Two-period pricing and strategy choice for a supply chain with dual uncertain information under different profit risk levels

Abstract With the rapid development of e-commerce and Internet technology, multi-period dynamic pricing is a natural choice that conforms to the demand trend of customers who make product purchase decisions based on current prices, past observed prices (reference prices) and past product reviews in a repeated market. This study considers a problem of two-period pricing and strategy choice for a supply chain consisting of a supplier and a retailer in the presence of uncertain basic market demand and uncertain product review. The supplier adopts a price commitment or differential pricing strategy and the retailer responds with a stage pricing or first-period pricing strategy, which constitutes four strategies. A concept of the profit risk level of a supply chain (PRLS) is proposed to characterize the profit risk of the supply chain due to dual uncertain information. Under the four strategies and different PRLSs, we find that the retailer prefers to set a lower retail price in the second period than in the first period to obtain more profits.

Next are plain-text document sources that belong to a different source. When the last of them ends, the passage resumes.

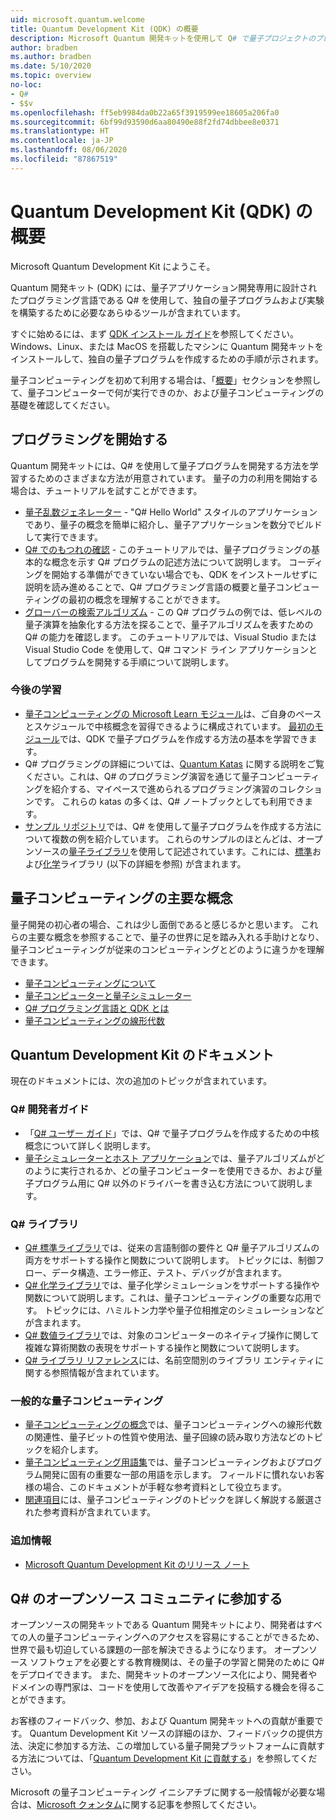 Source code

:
 ```yaml
---
uid: microsoft.quantum.welcome
title: Quantum Development Kit (QDK) の概要
description: Microsoft Quantum 開発キットを使用して Q# で量子プロジェクトのプログラミングを開始する方法について説明します。
author: bradben
ms.author: bradben
ms.date: 5/10/2020
ms.topic: overview
no-loc:
- Q#
- $$v
ms.openlocfilehash: ff5eb9984da0b22a65f3919599ee18605a206fa0
ms.sourcegitcommit: 6bf99d93590d6aa80490e88f2fd74dbbee8e0371
ms.translationtype: HT
ms.contentlocale: ja-JP
ms.lasthandoff: 08/06/2020
ms.locfileid: "87867519"
---
```

# <a name="get-started-with-the-quantum-development-kit-qdk"></a>Quantum Development Kit (QDK) の概要

Microsoft Quantum Development Kit にようこそ。  

Quantum 開発キット (QDK) には、量子アプリケーション開発専用に設計されたプログラミング言語である Q# を使用して、独自の量子プログラムおよび実験を構築するために必要なあらゆるツールが含まれています。

すぐに始めるには、まず [QDK インストール ガイド](xref:microsoft.quantum.install)を参照してください。
Windows、Linux、または MacOS を搭載したマシンに Quantum 開発キットをインストールして、独自の量子プログラムを作成するための手順が示されます。

量子コンピューティングを初めて利用する場合は、「[概要](xref:microsoft.quantum.overview.introduction)」セクションを参照して、量子コンピューターで何が実行できのか、および量子コンピューティングの基礎を確認してください。

## <a name="get-started-programming"></a>プログラミングを開始する

Quantum 開発キットには、Q# を使用して量子プログラムを開発する方法を学習するためのさまざまな方法が用意されています。
量子の力の利用を開始する場合は、チュートリアルを試すことができます。

* [量子乱数ジェネレーター](xref:microsoft.quantum.quickstarts.qrng) - "Q# Hello World" スタイルのアプリケーションであり、量子の概念を簡単に紹介し、量子アプリケーションを数分でビルドして実行できます。
* [Q# でのもつれの確認](xref:microsoft.quantum.write-program) - このチュートリアルでは、量子プログラミングの基本的な概念を示す Q# プログラムの記述方法について説明します。
    コーディングを開始する準備ができていない場合でも、QDK をインストールせずに説明を読み進めることで、Q# プログラミング言語の概要と量子コンピューティングの最初の概念を理解することができます。
* [グローバーの検索アルゴリズム](xref:microsoft.quantum.quickstarts.search) - この Q# プログラムの例では、低レベルの量子演算を抽象化する方法を探ることで、量子アルゴリズムを表すための Q# の能力を確認します。
    このチュートリアルでは、Visual Studio または Visual Studio Code を使用して、Q# コマンド ライン アプリケーションとしてプログラムを開発する手順について説明します。

### <a name="learning-further"></a>今後の学習
* [量子コンピューティングの Microsoft Learn モジュール](https://docs.microsoft.com/learn/browse/?term=quantum)は、ご自身のペースとスケジュールで中核概念を習得できるように構成されています。 [最初のモジュール](https://docs.microsoft.com/learn/modules/qsharp-create-first-quantum-development-kit/)では、QDK で量子プログラムを作成する方法の基本を学習できます。
* Q# プログラミングの詳細については、[Quantum Katas](https://github.com/Microsoft/QuantumKatas) に関する説明をご覧ください。これは、Q# のプログラミング演習を通じて量子コンピューティングを紹介する、マイペースで進められるプログラミング演習のコレクションです。
    これらの katas の多くは、Q# ノートブックとしても利用できます。 
* [サンプル リポジトリ](https://github.com/Microsoft/Quantum)では、Q# を使用して量子プログラムを作成する方法について複数の例を紹介しています。 これらのサンプルのほとんどは、オープンソースの[量子ライブラリ](https://github.com/Microsoft/QuantumLibraries)を使用して記述されています。これには、[標準](xref:microsoft.quantum.libraries.standard.intro)および[化学](xref:microsoft.quantum.chemistry.concepts.intro)ライブラリ (以下の詳細を参照) が含まれます。

## <a name="key-concepts-for-quantum-computing"></a>量子コンピューティングの主要な概念

量子開発の初心者の場合、これは少し面倒であると感じるかと思います。 これらの主要な概念を参照することで、量子の世界に足を踏み入れる手助けとなり、量子コンピューティングが従来のコンピューティングとどのように違うかを理解できます。

* [量子コンピューティングについて](xref:microsoft.quantum.overview.understanding)
* [量子コンピューターと量子シミュレーター](xref:microsoft.quantum.overview.simulators)
* [Q# プログラミング言語と QDK とは](xref:microsoft.quantum.overview.q-sharp)
* [量子コンピューティングの線形代数](xref:microsoft.quantum.overview.algebra)

## <a name="quantum-development-kit-documentation"></a>Quantum Development Kit のドキュメント

現在のドキュメントには、次の追加のトピックが含まれています。

### <a name="no-locq-developer-guides"></a>Q# 開発者ガイド

* 「[Q# ユーザー ガイド](xref:microsoft.quantum.guide)」では、Q# で量子プログラムを作成するための中核概念について詳しく説明します。
* [量子シミュレーターとホスト アプリケーション](xref:microsoft.quantum.machines)では、量子アルゴリズムがどのように実行されるか、どの量子コンピューターを使用できるか、および量子プログラム用に Q# 以外のドライバーを書き込む方法について説明します。

### <a name="no-locq-libraries"></a>Q# ライブラリ

* [Q# 標準ライブラリ](xref:microsoft.quantum.libraries.standard.intro)では、従来の言語制御の要件と Q# 量子アルゴリズムの両方をサポートする操作と関数について説明します。 
    トピックには、制御フロー、データ構造、エラー修正、テスト、デバッグが含まれます。 
* [Q# 化学ライブラリ](xref:microsoft.quantum.chemistry.concepts.intro)では、量子化学シミュレーションをサポートする操作や関数について説明します。これは、量子コンピューティングの重要な応用です。 トピックには、ハミルトン力学や量子位相推定のシミュレーションなどが含まれます。
* [Q# 数値ライブラリ](xref:microsoft.quantum.numerics.intro)では、対象のコンピューターのネイティブ操作に関して複雑な算術関数の表現をサポートする操作と関数について説明します。
* [Q# ライブラリ リファレンス](xref:microsoft.quantum.standardlibsintro)には、名前空間別のライブラリ エンティティに関する参照情報が含まれています。

### <a name="general-quantum-computing"></a>一般的な量子コンピューティング

* [量子コンピューティングの概念](xref:microsoft.quantum.concepts.intro)では、量子コンピューティングへの線形代数の関連性、量子ビットの性質や使用法、量子回線の読み取り方法などのトピックを紹介します。
* [量子コンピューティング用語集](xref:microsoft.quantum.glossary)では、量子コンピューティングおよびプログラム開発に固有の重要な一部の用語を示します。
    フィールドに慣れないお客様の場合、このドキュメントが手軽な参考資料として役立ちます。
* [関連項目](xref:microsoft.quantum.more-information)には、量子コンピューティングのトピックを詳しく解説する厳選された参考資料が含まれています。

### <a name="additional-info"></a>追加情報

* [Microsoft Quantum Development Kit のリリース ノート](xref:microsoft.quantum.relnotes)


## <a name="be-a-part-of-the-no-locq-open-source-community"></a>Q# のオープンソース コミュニティに参加する

オープンソースの開発キットである Quantum 開発キットにより、開発者はすべての人の量子コンピューティングへのアクセスを容易にすることができるため、世界で最も切迫している課題の一部を解決できるようになります。  オープンソース ソフトウェアを必要とする教育機関は、その量子の学習と開発のために Q# をデプロイできます。 また、開発キットのオープンソース化により、開発者やドメインの専門家は、コードを使用して改善やアイデアを投稿する機会を得ることができます。

お客様のフィードバック、参加、および Quantum 開発キットへの貢献が重要です。  Quantum Development Kit ソースの詳細のほか、フィードバックの提供方法、決定に参加する方法、この増加している量子開発プラットフォームに貢献する方法については、「[Quantum Development Kit に貢献する](xref:microsoft.quantum.contributing)」を参照してください。

Microsoft の量子コンピューティング イニシアチブに関する一般情報が必要な場合は、[Microsoft クォンタム](https://www.microsoft.com/en-us/quantum/)に関する記事を参照してください。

Interestingly, although the profits of participants in the supply chain increase with the PRLS, the retail price in the second period is convex about the PRLS, which is contrary to the intuition that high risks imply high prices. Furthermore, our results reveal that the strategy under which the supplier uses a differential pricing strategy and then the retailer responds with a stage pricing strategy is the best under the four strategies for a given PRLS because it is win-win for the supplier and retailer. Finally, an optimal PRLS is suggested to balance the profits and risks, which shows that the expectation is not always an appropriate decision rule.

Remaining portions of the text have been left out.